WORK REQUIRED: Write out word for word each line of the records, beginning at the first and stopping after the line with "better understanding of". Leave the pictures out.

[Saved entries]
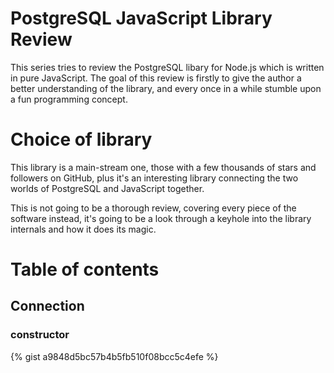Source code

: # PostgreSQL JavaScript Library Review

This series tries to review the PostgreSQL libary for Node.js which is written
in pure JavaScript. The goal of this review is firstly to give the author a
better understanding of the library, and every once in a while stumble upon a 
fun programming concept.

# Choice of library

This library is a main-stream one, those with a few thousands of stars and
followers on GitHub, plus it's an interesting library connecting the two worlds
of PostgreSQL and JavaScript together.

This is not going to be a thorough review, covering every piece of the software
instead, it's going to be a look through a keyhole into the library internals
and how it does its magic.


# Table of contents

## Connection

### constructor

{% gist a9848d5bc57b4b5fb510f08bcc5c4efe %}
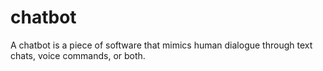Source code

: # chatbot
A chatbot is a piece of software that mimics human dialogue through text chats, voice commands, or both.
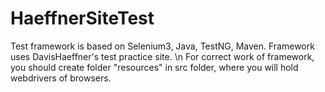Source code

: # HaeffnerSiteTest
Test framework is based on Selenium3, Java, TestNG, Maven. Framework uses  DavisHaeffner's test practice site. \n
For correct work of framework, you should create folder "resources" in src folder, where you will hold webdrivers of browsers.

ANSWER BELOW:
Source code

: # PostgreSQL JavaScript Library Review

This series tries to review the PostgreSQL libary for Node.js which is written
in pure JavaScript. The goal of this review is firstly to give the author a
better understanding of the library, and every once in a while stumble upon a 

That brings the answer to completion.